До въезда на территорию жилого комплекса фургон будет сопровождать полицейская машина без опознавательных знаков; водитель выучил расположение домов в районе Хейз и знал, как отыскать Черрихейз-клоуз. Как только они въедут в Хейз, их движение будет контролировать капитан со своего поста у окна. Кузов фургона выстелили пенополистиролом, чтобы не было слышно лязга металла о металл.
Участники группы захвата экипировались должным образом. Каждый из них поверх нижнего белья надел черный комбинезон из огнестойкого материала. В последний момент будет надет черный шлем, прикрывавший голову и шею. На костюм надет бронежилет – легкий, изготовленный из кевлара фирмой «Бристоль Армор». Под бронежилеты десантники подложили специальные керамические прокладки, чтобы еще больше обезопасить себя от выстрелов.
Поверх всего они надели своеобразную сбрую для того, чтобы на ней закрепить орудия штурма, ХК, гранаты и пистолеты. Обуты они были в традиционные ботинки – высокие, до щиколотки, на толстой каучуковой подошве, известные как десантные ботинки; их цвет можно определить только словом «грязные».
Капитан Линдхерст переговорил с каждым перед отъездом, дольше других – со своим заместителем Стивом Билбоу. По традиции никто из них не желал друг другу удачи. Затем он отбыл на наблюдательный пост.
В дом Адрианов он вошел около восьми.
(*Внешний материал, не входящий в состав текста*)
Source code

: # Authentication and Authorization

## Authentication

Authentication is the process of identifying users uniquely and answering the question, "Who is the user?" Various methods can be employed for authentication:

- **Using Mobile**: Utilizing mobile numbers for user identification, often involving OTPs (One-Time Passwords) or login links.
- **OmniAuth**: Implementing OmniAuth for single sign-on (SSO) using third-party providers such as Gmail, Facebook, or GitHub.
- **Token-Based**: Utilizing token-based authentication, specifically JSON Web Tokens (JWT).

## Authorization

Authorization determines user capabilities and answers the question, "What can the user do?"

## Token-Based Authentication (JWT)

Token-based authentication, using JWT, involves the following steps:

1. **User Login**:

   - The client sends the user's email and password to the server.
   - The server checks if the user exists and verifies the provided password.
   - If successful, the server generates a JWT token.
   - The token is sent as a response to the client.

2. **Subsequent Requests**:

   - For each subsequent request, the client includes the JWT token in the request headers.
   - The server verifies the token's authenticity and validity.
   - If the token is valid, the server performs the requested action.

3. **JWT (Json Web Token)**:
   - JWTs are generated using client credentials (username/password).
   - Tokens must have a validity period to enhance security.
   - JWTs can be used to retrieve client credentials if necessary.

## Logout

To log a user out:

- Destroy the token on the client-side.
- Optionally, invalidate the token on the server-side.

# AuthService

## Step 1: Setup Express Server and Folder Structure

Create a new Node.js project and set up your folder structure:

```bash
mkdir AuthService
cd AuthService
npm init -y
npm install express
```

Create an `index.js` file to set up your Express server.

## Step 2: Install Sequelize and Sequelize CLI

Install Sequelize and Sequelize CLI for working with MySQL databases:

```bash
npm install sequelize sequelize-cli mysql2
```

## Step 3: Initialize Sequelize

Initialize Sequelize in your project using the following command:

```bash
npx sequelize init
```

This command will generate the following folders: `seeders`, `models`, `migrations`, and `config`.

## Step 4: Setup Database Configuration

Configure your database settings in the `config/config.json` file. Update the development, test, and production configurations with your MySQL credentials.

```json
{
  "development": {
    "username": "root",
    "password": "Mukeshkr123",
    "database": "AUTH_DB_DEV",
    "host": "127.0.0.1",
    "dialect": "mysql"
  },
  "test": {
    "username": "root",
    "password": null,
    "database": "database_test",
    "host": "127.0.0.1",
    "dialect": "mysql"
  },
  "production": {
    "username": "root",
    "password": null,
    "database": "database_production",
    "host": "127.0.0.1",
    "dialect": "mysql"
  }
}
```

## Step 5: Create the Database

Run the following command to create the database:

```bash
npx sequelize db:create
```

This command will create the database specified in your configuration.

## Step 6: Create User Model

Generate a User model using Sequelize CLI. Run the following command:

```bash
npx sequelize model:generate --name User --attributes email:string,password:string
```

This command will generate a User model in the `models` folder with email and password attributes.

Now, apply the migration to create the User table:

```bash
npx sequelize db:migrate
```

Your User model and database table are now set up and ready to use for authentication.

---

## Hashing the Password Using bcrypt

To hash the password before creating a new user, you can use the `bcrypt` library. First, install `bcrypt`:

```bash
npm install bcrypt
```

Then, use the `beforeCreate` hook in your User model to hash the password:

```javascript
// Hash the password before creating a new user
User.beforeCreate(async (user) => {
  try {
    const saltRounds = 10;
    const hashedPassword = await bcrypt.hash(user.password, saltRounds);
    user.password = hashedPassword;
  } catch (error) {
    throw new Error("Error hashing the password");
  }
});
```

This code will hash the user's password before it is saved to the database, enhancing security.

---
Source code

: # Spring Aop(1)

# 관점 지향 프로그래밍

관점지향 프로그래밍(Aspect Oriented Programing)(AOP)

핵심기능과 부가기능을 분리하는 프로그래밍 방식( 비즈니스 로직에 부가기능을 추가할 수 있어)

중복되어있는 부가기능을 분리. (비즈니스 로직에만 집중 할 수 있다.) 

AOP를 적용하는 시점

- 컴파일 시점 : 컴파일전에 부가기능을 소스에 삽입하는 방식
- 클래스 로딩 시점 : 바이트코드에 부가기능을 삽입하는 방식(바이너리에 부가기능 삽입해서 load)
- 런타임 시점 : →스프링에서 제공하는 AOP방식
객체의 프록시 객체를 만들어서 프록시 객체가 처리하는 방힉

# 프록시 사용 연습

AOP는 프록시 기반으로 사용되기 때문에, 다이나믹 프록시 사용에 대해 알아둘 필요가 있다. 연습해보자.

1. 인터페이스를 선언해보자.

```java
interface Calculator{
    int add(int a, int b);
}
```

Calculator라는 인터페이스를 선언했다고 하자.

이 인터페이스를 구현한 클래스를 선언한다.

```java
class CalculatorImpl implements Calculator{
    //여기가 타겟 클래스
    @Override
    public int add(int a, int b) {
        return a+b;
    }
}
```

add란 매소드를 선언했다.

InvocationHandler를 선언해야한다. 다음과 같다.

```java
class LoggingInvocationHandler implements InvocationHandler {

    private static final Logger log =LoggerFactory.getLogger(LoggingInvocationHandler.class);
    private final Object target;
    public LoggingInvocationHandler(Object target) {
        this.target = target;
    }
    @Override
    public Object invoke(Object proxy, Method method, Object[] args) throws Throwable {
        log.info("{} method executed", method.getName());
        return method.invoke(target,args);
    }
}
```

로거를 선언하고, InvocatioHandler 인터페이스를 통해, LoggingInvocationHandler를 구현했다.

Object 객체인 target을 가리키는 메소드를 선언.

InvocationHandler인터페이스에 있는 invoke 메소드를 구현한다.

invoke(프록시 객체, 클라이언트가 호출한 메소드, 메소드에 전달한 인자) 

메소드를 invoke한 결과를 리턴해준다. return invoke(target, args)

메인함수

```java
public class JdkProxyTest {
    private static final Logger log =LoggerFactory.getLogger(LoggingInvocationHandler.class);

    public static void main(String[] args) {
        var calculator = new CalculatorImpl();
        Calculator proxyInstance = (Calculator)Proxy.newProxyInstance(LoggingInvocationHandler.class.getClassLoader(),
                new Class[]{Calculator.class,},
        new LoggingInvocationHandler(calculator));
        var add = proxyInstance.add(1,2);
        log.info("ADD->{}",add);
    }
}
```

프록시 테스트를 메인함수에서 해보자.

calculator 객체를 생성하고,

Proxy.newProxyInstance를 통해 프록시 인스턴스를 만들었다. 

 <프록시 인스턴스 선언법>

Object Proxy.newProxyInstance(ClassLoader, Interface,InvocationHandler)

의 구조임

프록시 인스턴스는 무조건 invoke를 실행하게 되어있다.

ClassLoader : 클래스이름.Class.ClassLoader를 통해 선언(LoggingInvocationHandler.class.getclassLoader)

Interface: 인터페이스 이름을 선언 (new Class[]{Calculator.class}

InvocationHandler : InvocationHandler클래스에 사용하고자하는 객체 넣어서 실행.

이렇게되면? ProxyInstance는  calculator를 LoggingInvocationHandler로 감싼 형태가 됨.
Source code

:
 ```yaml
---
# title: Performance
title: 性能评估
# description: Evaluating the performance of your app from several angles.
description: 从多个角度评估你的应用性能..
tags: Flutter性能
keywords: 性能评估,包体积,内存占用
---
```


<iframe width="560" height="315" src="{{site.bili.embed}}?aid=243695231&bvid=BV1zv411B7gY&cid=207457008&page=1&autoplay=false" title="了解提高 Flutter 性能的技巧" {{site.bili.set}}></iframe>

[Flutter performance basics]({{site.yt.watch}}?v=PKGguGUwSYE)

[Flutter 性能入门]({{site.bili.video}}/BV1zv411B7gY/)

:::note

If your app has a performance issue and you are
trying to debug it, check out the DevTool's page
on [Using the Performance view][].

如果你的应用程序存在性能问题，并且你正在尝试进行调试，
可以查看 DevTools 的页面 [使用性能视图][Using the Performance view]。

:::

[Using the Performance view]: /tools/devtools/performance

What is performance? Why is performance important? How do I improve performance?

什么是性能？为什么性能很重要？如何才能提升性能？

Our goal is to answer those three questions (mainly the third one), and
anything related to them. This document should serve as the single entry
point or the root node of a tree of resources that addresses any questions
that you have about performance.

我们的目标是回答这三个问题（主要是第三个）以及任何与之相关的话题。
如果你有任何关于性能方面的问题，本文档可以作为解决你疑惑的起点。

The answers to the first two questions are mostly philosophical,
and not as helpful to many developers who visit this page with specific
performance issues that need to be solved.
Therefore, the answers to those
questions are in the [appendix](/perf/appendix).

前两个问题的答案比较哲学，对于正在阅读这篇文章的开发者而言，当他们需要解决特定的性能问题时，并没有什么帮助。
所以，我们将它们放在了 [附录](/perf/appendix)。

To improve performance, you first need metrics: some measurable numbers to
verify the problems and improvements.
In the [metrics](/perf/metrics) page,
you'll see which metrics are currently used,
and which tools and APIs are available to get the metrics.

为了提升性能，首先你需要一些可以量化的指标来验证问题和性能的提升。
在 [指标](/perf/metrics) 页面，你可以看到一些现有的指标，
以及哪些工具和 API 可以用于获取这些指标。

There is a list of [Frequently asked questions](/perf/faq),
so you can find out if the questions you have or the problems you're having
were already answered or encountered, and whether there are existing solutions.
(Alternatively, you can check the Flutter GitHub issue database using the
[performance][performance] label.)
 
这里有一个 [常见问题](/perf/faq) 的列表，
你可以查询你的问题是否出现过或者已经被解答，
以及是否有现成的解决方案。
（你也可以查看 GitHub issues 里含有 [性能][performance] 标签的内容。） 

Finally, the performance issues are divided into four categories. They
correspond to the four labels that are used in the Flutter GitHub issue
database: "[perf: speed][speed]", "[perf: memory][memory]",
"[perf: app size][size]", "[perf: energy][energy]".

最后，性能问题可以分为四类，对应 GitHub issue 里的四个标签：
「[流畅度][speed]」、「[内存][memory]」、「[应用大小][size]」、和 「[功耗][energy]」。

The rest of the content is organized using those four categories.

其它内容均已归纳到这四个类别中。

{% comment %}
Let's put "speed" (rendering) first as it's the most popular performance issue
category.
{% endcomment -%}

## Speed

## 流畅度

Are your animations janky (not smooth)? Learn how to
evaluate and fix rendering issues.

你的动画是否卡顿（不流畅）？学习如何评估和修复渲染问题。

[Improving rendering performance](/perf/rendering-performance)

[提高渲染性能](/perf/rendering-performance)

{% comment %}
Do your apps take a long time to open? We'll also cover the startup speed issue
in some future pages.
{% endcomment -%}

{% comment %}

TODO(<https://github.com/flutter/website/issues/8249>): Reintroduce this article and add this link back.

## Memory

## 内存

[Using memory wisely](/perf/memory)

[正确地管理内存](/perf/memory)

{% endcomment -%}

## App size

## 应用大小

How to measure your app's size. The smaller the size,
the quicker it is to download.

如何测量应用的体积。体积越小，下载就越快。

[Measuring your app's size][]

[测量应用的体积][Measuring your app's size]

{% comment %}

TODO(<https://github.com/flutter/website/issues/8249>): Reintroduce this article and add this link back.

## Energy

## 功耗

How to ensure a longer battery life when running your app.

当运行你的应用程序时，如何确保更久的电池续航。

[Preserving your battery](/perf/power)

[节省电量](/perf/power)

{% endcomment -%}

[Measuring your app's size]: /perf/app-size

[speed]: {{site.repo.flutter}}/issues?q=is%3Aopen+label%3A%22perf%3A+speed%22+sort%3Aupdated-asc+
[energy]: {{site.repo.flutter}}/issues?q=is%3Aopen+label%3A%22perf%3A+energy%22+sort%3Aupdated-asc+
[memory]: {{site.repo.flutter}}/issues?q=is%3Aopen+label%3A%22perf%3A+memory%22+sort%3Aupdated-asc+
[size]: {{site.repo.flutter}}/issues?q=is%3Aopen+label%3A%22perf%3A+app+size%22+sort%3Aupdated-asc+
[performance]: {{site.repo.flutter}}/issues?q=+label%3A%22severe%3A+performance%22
Престон чувствовал физически, как от него исходит напряжение. В 8.30 зазвонил телефон. В это время в холле был Барни, он и взял трубку. В тот день уже было несколько телефонных звонков. Престон решил, что лучше отвечать на звонки, чем принимать нежданных гостей. Каждому звонившему отвечали, что Адрианы уехали к матери, что по телефону с ним разговаривает маляр из бригады, которая делает ремонт в гостиной. Всех удовлетворяло такое объяснение. Когда Барни поднял трубку, капитан Линдхерст выходил из кухни с чашкой чая в руках.
– Это вас, – позвал Барни и вернулся наверх.
Начиная с девяти часов напряжение стало нарастать. Линдхерст Долго разговаривал по рации с «зоной ожидания», откуда в 9.15 выехали к району Хейз серый фургон и сопровождающая его машина полиции. В 9.33 обе машины были у поворота на Белстед-роуд, метров за двести до цели. Они остановились и стали ждать. В 9.41 из своего дома вышел мистер Армитедж, чтобы оставить четыре бутылки для молочника. К ярости капитана он остановился в сгущающихся сумерках осмотреть свою цветочную клумбу посередине лужайки. Затем он поздоровался с соседом через улицу.
– Иди домой, старый дурак, – прошептал Линдхерст, стоя в центре гостиной и глядя через дорогу на огни за занавесками дома-цели. В 9.42 полицейская машина без опознавательных знаков была уже в районе Брэкенхейз. Через десять секунд мистер Армитедж пожелал соседу доброй ночи и ушел в дом.
В 9.43 серый фургон въехал на улицу Горсхейз, которая вела внутрь поселка. Престон, стоявший в холле рядом с телефоном, слышал переговоры Линдхерста с его водителем. Фургон медленно и неслышно подъезжал к Черрихейз.
Прохожих на улицах не было. Линдхерст приказал двоим, прикрывающим операцию с тыла, выйти из полицейской машины и начать продвижение.
– Через пятнадцать секунд въезжаем в Черрихейз, – негромко сообщил напарник водителя фургона.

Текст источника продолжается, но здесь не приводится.